Le Guin’s thoughts are so interesting and she writes so well that it’s tempting to quote much more and flirt with the limits of fair usage. Rather let me just point to two other essays. She discusses the difference between belief and the acceptance of evidence. People who allow themselves to be vaccinated against Covid-19 don’t believe the vaccines work (although they may use that language). They have accepted as credible the statements of authoritative figures that the vaccines work (unless they have read and accepted the evidence themselves).
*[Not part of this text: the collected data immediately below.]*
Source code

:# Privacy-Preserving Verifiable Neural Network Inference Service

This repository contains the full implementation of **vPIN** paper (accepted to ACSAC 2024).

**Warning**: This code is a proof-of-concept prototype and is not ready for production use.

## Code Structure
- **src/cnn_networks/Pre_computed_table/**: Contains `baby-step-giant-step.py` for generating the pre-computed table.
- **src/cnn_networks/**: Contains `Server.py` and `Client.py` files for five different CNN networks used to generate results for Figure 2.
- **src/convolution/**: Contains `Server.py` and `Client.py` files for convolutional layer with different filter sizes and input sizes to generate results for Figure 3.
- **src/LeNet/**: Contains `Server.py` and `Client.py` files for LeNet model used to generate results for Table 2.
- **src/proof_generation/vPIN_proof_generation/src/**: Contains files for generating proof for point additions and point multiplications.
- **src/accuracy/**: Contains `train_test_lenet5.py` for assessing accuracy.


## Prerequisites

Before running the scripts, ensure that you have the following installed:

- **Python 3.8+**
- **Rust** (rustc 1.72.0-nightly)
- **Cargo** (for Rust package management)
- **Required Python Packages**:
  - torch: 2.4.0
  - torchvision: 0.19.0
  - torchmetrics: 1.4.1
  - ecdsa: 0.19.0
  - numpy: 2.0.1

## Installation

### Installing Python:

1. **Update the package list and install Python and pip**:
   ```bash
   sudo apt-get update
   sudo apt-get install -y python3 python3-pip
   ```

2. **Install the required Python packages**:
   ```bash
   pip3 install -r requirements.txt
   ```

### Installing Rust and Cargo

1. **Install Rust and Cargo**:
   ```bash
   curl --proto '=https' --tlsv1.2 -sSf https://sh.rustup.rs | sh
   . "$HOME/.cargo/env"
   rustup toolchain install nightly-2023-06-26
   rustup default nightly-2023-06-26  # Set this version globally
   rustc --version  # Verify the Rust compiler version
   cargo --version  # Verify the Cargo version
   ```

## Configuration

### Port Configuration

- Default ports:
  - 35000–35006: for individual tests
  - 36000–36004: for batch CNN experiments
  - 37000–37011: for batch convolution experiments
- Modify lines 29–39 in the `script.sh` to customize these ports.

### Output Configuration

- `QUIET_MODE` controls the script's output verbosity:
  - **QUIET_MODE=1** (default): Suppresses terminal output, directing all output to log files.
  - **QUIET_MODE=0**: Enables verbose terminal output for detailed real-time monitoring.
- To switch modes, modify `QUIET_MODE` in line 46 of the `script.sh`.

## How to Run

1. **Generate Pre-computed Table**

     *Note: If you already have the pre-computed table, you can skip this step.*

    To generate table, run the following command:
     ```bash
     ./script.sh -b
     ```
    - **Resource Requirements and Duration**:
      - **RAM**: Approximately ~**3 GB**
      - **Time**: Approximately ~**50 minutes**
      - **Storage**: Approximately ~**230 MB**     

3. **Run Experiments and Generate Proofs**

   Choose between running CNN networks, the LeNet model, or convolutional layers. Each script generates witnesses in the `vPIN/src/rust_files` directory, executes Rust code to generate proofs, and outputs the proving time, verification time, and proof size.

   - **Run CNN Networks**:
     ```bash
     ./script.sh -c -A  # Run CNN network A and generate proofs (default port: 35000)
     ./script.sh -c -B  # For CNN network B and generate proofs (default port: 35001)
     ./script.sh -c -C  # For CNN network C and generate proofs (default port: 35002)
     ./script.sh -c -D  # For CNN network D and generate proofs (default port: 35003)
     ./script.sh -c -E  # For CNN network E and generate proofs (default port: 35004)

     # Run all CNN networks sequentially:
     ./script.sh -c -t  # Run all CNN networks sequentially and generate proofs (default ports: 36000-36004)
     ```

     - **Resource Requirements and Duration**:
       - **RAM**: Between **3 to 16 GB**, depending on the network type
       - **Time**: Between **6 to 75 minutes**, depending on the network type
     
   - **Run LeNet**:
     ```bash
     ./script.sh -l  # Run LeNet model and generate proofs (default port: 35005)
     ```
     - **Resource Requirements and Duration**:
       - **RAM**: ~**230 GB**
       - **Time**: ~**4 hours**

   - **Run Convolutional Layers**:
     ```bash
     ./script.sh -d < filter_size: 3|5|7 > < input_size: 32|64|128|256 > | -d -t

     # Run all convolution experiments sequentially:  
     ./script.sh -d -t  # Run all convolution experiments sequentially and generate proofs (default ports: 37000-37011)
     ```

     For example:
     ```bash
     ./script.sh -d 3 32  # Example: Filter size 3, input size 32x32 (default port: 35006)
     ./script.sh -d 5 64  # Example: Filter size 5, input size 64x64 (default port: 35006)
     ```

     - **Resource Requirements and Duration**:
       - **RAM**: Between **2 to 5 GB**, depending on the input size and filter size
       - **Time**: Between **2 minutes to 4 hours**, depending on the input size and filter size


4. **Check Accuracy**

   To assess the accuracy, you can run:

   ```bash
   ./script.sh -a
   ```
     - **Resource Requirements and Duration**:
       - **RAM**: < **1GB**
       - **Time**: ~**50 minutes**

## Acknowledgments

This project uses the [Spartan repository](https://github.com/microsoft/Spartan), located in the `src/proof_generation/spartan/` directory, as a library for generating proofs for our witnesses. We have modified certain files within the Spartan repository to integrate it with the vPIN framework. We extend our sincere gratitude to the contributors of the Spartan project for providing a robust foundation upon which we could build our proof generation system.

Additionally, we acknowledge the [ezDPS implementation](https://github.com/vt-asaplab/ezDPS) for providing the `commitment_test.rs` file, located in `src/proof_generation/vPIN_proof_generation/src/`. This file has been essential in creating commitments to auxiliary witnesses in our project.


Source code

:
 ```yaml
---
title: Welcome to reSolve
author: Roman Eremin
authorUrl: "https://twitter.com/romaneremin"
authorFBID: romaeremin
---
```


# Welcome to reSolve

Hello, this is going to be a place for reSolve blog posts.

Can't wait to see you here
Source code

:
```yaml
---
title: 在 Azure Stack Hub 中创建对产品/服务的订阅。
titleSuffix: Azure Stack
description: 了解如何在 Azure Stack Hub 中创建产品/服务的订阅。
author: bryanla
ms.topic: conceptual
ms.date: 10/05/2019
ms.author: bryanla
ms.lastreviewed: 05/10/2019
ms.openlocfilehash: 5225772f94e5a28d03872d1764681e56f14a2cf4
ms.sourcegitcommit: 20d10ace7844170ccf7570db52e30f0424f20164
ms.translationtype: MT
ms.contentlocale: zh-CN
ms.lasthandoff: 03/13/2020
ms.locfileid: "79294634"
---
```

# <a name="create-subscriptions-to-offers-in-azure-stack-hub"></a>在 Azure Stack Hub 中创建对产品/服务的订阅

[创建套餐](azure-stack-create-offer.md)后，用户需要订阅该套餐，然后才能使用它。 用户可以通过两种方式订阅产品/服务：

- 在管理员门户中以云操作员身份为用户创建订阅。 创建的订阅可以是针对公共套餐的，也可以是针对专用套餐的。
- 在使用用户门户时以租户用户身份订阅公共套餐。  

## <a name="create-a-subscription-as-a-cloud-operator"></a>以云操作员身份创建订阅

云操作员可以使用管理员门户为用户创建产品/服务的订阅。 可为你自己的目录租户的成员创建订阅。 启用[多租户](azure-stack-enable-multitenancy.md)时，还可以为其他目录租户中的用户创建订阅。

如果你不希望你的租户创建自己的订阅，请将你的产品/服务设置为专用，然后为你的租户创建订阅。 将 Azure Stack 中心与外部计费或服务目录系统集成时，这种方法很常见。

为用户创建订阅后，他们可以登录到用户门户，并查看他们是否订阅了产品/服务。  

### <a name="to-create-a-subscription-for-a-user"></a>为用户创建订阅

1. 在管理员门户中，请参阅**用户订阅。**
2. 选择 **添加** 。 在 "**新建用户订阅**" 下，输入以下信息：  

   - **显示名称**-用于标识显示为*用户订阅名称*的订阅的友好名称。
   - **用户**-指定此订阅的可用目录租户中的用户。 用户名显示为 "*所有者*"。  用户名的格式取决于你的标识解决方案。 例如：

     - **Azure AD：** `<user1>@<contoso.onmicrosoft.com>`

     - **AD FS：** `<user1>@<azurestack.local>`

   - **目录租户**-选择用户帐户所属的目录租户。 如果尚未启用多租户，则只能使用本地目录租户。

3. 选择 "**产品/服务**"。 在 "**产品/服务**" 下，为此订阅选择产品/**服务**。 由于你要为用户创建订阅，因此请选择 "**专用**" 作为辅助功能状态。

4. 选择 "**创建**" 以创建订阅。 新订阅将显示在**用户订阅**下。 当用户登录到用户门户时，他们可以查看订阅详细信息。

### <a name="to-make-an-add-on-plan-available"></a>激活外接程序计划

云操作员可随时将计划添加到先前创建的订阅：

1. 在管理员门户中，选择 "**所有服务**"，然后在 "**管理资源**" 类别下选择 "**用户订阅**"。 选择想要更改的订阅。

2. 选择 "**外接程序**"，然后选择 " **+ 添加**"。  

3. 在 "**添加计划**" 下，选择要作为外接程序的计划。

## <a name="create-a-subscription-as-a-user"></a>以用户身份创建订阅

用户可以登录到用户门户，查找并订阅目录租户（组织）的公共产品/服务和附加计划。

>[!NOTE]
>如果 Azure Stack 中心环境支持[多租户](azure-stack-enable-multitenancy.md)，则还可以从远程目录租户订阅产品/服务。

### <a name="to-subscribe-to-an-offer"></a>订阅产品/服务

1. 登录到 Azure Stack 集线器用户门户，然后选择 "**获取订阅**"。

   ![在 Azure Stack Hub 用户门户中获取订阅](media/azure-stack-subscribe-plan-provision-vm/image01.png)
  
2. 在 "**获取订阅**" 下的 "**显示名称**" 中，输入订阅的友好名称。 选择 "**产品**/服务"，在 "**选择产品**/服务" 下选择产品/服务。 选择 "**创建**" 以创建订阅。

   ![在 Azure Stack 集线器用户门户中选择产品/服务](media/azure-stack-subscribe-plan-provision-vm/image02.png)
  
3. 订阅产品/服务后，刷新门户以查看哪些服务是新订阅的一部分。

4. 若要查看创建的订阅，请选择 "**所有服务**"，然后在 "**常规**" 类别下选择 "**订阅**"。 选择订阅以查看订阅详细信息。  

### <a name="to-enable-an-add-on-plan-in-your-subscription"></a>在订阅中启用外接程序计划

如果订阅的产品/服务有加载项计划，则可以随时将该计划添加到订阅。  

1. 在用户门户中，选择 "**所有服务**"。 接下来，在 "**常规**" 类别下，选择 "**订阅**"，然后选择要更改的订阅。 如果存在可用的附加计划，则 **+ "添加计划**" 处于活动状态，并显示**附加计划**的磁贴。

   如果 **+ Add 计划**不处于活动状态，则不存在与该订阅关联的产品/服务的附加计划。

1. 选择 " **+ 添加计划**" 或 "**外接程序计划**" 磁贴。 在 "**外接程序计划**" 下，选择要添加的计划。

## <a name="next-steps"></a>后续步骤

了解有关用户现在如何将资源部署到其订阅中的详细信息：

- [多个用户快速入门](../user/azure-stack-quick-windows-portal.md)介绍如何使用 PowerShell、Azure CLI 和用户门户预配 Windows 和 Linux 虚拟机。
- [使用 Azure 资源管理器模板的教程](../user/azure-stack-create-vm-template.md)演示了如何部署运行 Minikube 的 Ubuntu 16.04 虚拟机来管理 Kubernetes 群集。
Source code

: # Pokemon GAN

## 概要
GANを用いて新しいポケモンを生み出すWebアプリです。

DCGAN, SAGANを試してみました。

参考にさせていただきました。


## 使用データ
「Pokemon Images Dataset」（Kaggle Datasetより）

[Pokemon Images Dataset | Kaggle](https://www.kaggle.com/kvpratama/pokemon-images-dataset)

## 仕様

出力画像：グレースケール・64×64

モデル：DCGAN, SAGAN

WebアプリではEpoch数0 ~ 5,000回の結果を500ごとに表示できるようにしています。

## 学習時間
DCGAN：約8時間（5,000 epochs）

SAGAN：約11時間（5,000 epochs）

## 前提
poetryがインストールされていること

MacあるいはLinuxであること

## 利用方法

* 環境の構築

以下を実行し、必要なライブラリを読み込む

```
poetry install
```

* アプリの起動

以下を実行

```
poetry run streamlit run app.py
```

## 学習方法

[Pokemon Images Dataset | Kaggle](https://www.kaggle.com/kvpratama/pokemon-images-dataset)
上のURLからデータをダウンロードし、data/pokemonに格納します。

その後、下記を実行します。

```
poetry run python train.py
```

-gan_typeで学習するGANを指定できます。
You can, she says, accept Darwin’s theory of evolution and still believe in God, although perhaps not in a God that literally created the universe and everything in it in six days.

She also has a fascinating little essay on consequences of lying to children. These may be well-meaning, designed to save the child’s feelings. I recall at age thirteen seeing my grandmother laid out at her funeral and saying she looked as if she were sleeping. “Yes, dear, she’s just sleeping,” said the woman beside me. No. She was dead. I knew she was dead and there was no way to wake her, so who was the woman kidding? Do enough of that and a child can grow up with an unhealthy skepticism about every single thing he’s told.

There’s more, but let me give an unqualified recommendation (except for the cat essays which may delight cat lovers) to No Time to Spare: Thinking About What Matters.